What's the formula to ensure sustained interest levels though? The broad construct is simple: "You have to do something in the first three episodes to get everyone intrigued. Every show has got a slower, or a background episode, or that moment when characters go on vacation, and nothing happens. But the audience is ready for that." What has Netflix effectively done as a result? United people from across the planet in their perseverance, to skip work, weekends, even vacations, going through seasons after seasons of shows on their laptop/phone/TV.
You could erase days from a calendar, as if they never existed. They certainly didn't matter. What did were the goings-on in the lives of folk in Orange Is The New Black, Stranger Things, The Crown, Making A Murderer, Ozark, Mindhunter, Wild Wild Country… The playlist is almost endless. Sarandos is obviously not complaining. The modern word for the cultural phenomenon is binge-ing, or binge-watching: "A reporter for The Wall Street Journal first started writing 'binge' [in reference to Netflix]. We actually tried to get him to stop, because we thought binge was negative, that [connotatively] leads to purge!" The more positive association with Netflix is, of course, the word 'chill' —Netflix and chill — the origins of which Sarandos has no clue about: "It was created by the Internet, and took on a life of its own. We recently did a campaign for Halloween, which was the first time we used it at all. They talk about their love for Netflix in a way that they're in a relationship with Netflix!"
But it is what it is. With people binge-ing sometimes for 10-12 hours straight, Netflix broke media-myth number one — that audience has short attention span, so 'keep it short, stupid' — a thumb-rule that content heads would strongly adhere to, for everything, from cinema, TV, to newspapering. Which is clearly not true, as Sarandos reveals, "Our shortest show is Comedians In Cars Getting Coffee. The average episode is 18 minutes long. But the average watch-time for the show is over an hour and half! So they binge-watch even 18-minute interviews!" I'm a little surprised by this. Not the numbers. But the fact that Sarandos is talking numbers at all. Netflix is notoriously secretive about sharing any kind of viewership data. "Ah, I think you can write it," he assures, thankfully. As chief content officer of Netflix, the company he's been with since 2000, Sarandos currently marshals unheard-of resources — production budget alone of $8 billion a year, for one — making him arguably the most powerful man in global entertainment.
He needs no ad-revenues, or a theatrical run (though some Netflix films do open in select cinemas at the same time as they drop online, as Alfonso Cuaron's Roma, or Martin Scorsese's The Irishman, inevitably will). The productions are directly funded by 137 million subscribers, or members, as they're called. Relying far more on instinct than regular Hollywood studios, Netflix also does no focus-group surveys: "The only audience-test we do is in comedies, [to check] for laughs, that's it," Sarandos points out.
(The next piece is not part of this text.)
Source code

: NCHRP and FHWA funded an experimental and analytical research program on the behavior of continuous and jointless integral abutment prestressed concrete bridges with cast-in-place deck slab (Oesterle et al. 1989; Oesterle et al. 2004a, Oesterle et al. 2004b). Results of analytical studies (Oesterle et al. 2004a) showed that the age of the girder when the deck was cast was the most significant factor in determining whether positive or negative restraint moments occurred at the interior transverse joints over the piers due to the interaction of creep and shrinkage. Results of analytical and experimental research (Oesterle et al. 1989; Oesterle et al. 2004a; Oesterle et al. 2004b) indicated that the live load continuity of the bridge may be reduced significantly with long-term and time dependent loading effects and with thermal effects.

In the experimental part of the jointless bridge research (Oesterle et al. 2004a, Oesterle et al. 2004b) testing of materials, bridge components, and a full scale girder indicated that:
Be that as it may, he seems to wear power rather lightly, like his casual, blue polo tee, at the Netflix India office in Bandra-Kurla Complex as he delves into his love for Francis Ford Coppola's The Godfather series — why the third part suffered because of devotees' insurmountable expectations ("problem with anticipation, and art") — or how he stays up any night that Sidney Lumet's The Verdict shows up on TV (yes, he still watches TV).
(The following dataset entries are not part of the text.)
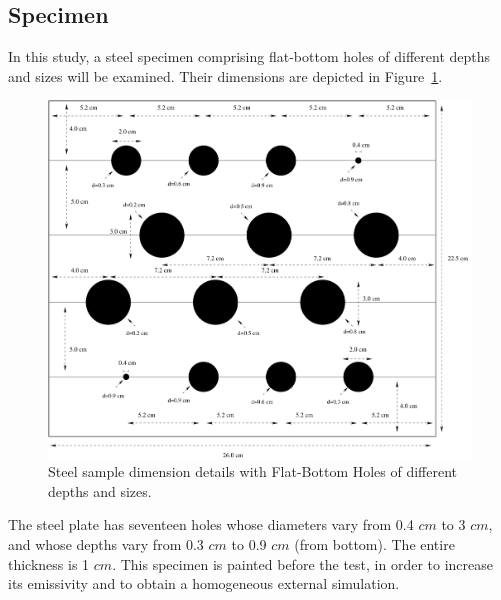 \documentclass[]{spie}  %
\begin{document}
\subsection{Specimen} %
\label{sub:specimen}
In this study, a steel specimen comprising flat-bottom holes of different depths and sizes will be examined. Their dimensions are depicted in Figure~\ref{specimen}.
   \begin{figure}[ht]
   \centering   
   \includegraphics[scale=0.4]{graph/specimen_schema.pdf}
   \caption{Steel sample dimension details with Flat-Bottom Holes of different depths and sizes.}
    \label{specimen} 
   \end{figure}  

The steel plate has seventeen holes whose diameters vary from 0.4 $cm$  to 3 $cm$, and whose depths vary from 0.3 $cm$ to 0.9 $cm$ (from bottom). The entire thickness is 1 $cm$. This specimen is painted before the test, in order to increase its emissivity and to obtain a homogeneous external simulation.

\end{document}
Sarandos inevitably comes across as a pucca fan-boy that he would've started off as — having led the non-linear transition from TV, VHS, DVD to OTT — rather than a hardened, know-it-all studio-suit, merely studying demography, or counting numbers. You can sense that in the choices he's made. Media-myth number two that Netflix irreversibly broke was that people don't enjoy foreign language, subtitled, or dubbed entertainment: "I still argue with people who try to tell me that Narcos is not in Spanish! It really is. We made it. We know!" The immediate outcome of this is one can instantly see all kinds of story-telling/entertainment seamlessly crossing continents, let alone borders as Sarandos self-admittedly sticks to the credo: "The more authentic, the more global."
Netflix landed in India in January, 2016, with pre-existing content on the OTT app. They started local, original series production with Sacred Games, a heavy, no-holds-barred crime-thriller, which was set in Bombay, and was as Bombay as it gets. Having gone seriously bullish on a "growing market", Netflix currently has six Indian films and 10 original series at various stages of production. The meeting room we're in is named 'Baahubali', after the desi blockbuster; the prequel of which is being readied for Netflix. Earlier in the day, Sarandos was on the sets of Selection Day (series based on Aravind Adiga's novel of the same name).
"And I was thinking: Those kids [on the set], when I see them next, would've become very famous all over the world," he says, recalling how Johnny Carson would go to the French Open, because no one recognised him in France, even as 40 million people watched him every night on The Tonight Show in the US. That's obviously not possible with the same show (with Jimmy Fallon, catering to 190 countries) on Netflix. Right from when he was 12, Sarandos says he knew he'd get into journalism, which he also majored in, but chose not to pursue after college, because he thought he wasn't "a very good writer." He's sat on thousands of interviews from the other end, over the past couple of decades though. What's that one question that annoys him most, I ask, before we sign off: "What's your favourite Netflix show? This is an impossible thing for me to say out loud! Glad you didn't ask." No point!